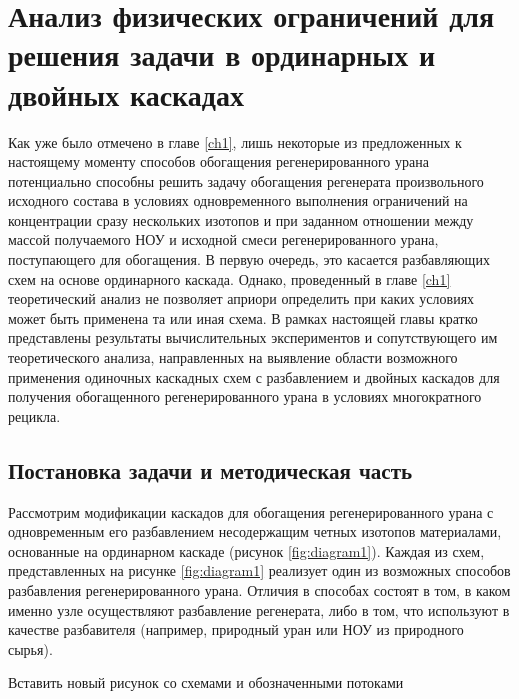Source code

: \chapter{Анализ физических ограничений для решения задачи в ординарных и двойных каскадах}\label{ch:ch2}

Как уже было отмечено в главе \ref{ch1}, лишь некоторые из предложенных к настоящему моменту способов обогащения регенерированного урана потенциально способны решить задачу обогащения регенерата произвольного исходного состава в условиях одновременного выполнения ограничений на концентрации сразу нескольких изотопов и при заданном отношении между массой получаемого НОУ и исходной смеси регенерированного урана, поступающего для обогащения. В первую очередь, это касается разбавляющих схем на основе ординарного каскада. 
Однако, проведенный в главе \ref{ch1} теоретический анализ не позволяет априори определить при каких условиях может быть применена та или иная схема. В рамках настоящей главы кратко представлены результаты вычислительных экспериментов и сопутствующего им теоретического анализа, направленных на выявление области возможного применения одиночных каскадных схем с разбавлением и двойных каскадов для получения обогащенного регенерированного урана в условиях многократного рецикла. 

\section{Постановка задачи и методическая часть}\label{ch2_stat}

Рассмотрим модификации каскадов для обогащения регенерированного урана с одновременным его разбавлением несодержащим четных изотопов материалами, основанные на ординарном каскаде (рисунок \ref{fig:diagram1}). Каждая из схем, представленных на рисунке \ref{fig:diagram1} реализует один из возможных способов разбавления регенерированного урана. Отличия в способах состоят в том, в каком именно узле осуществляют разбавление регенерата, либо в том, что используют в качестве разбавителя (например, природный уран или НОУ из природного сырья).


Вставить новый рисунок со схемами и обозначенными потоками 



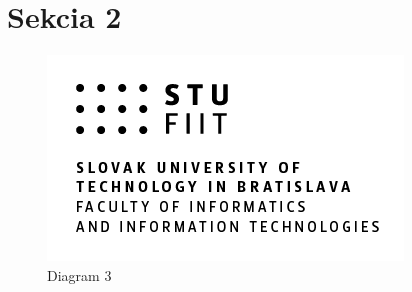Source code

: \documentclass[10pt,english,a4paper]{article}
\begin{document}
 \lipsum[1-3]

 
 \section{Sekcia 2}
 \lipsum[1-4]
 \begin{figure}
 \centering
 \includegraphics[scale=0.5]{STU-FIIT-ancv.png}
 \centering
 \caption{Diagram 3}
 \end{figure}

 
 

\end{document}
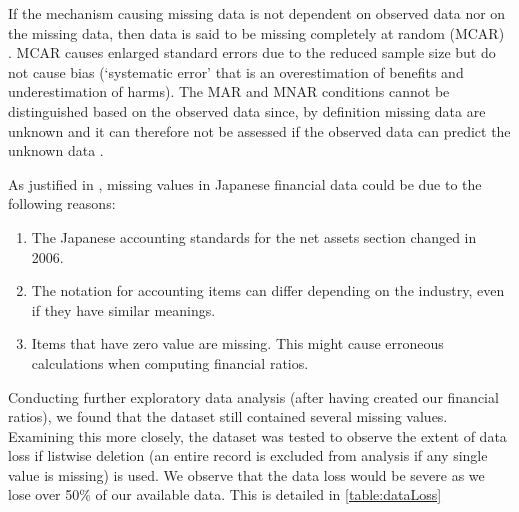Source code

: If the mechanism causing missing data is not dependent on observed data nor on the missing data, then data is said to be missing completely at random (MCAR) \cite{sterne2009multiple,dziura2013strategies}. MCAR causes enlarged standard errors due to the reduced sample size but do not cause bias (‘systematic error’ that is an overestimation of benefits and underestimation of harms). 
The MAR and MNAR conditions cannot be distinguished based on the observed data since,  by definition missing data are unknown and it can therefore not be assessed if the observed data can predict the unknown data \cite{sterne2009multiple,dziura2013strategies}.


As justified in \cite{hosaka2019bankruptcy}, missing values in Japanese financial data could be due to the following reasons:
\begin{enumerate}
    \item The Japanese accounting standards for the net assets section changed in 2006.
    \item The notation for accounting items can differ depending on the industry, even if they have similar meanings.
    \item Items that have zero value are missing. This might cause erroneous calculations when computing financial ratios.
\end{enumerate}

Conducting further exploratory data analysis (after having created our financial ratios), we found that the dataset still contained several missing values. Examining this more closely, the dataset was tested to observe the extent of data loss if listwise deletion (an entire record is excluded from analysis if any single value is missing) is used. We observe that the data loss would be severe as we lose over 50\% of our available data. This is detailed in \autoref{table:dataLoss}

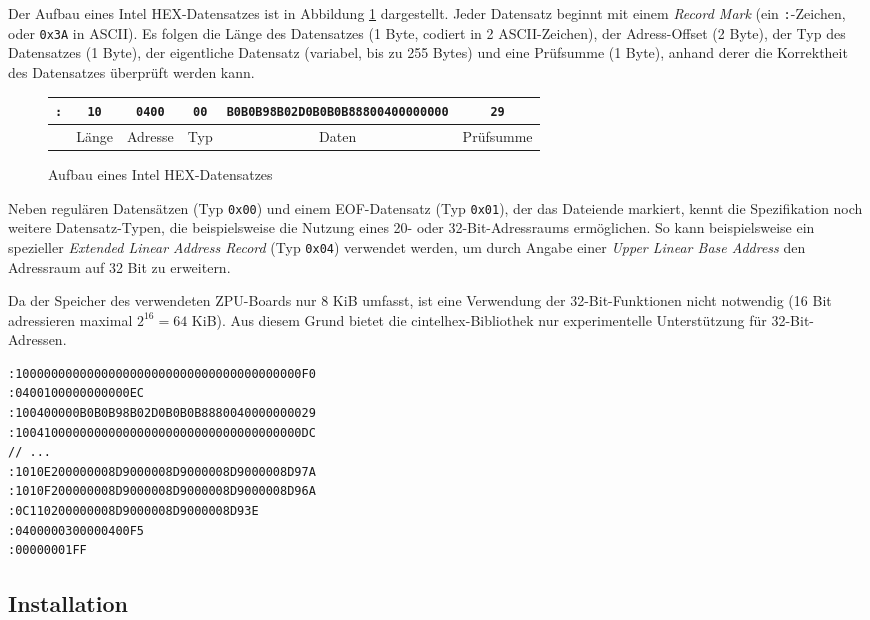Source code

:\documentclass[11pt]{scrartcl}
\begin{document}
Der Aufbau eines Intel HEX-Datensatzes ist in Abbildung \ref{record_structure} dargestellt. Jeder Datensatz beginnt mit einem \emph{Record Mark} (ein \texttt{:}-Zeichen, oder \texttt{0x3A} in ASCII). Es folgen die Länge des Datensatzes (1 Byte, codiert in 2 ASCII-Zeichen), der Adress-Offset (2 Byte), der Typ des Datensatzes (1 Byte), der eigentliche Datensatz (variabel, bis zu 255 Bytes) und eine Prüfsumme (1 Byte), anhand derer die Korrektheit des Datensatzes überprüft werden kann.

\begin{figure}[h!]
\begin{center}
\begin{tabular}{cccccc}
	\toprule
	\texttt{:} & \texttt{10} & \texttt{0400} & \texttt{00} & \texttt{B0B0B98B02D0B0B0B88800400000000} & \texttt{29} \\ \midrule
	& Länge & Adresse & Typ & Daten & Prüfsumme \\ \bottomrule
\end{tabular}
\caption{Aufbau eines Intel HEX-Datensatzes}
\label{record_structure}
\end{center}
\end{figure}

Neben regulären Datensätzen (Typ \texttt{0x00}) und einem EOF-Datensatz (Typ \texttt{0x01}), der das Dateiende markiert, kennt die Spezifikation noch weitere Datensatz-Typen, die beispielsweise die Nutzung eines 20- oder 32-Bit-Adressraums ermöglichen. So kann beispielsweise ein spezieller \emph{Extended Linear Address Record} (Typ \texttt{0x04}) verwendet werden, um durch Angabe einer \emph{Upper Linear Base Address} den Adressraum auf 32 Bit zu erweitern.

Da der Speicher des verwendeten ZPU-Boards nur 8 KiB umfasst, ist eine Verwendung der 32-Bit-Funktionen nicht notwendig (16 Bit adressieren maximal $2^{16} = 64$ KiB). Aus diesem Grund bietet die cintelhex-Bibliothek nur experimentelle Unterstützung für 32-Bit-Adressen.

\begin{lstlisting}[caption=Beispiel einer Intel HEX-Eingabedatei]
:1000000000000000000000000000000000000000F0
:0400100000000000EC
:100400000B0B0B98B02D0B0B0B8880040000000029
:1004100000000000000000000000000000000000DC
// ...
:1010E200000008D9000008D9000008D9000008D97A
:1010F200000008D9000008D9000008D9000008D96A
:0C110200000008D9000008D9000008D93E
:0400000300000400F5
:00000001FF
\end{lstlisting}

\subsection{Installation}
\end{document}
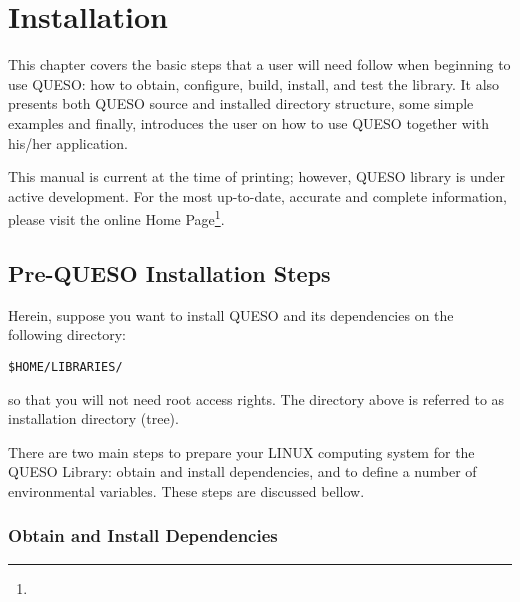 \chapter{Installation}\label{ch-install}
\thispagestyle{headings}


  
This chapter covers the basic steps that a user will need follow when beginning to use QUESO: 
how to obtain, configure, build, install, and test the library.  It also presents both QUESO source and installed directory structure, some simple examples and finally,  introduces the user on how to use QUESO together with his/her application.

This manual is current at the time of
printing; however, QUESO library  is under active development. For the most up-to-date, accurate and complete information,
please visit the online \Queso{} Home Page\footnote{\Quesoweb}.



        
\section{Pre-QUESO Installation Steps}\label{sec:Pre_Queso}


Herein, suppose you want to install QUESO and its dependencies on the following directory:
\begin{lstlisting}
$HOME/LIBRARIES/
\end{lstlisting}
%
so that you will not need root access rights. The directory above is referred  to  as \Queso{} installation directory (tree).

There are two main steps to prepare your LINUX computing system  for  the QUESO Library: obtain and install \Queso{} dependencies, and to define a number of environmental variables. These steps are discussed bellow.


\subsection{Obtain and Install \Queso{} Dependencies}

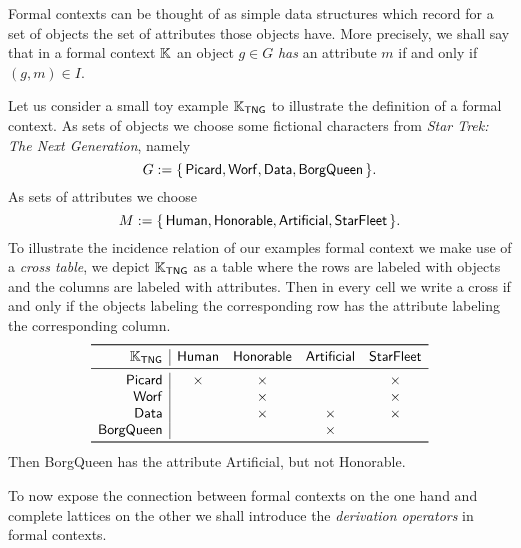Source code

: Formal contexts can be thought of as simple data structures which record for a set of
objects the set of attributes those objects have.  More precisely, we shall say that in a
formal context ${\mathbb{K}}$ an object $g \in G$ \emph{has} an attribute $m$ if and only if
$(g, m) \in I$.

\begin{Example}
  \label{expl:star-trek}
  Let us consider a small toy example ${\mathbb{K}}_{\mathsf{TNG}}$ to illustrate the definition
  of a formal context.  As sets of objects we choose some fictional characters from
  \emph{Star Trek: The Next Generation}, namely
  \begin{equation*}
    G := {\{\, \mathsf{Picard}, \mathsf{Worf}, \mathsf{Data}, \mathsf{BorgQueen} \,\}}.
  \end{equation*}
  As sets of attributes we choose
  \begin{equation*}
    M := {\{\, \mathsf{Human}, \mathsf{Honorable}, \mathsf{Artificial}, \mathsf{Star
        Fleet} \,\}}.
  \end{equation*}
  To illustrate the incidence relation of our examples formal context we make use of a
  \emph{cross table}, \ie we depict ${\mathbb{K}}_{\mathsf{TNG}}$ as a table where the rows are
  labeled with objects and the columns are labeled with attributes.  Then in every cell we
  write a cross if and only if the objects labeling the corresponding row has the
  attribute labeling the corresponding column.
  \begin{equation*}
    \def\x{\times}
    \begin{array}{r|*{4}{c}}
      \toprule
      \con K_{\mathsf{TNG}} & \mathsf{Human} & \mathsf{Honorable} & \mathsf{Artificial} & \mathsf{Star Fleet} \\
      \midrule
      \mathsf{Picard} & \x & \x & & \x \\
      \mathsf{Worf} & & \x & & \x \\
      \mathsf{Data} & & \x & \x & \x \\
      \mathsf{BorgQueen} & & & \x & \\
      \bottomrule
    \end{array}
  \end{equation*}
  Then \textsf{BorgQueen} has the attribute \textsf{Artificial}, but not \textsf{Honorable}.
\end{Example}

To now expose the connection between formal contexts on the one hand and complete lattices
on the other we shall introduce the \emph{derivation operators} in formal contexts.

────────────────────────────────────────

Work order –
Only the lines from the beginning of the records up to and including the line with "физических ограничений для" should appear, exactly as they are, and no pictures.

Exercise response –
Source code

: \chapter{Анализ физических ограничений для решения задачи в ординарных и двойных каскадах}\label{ch:ch2}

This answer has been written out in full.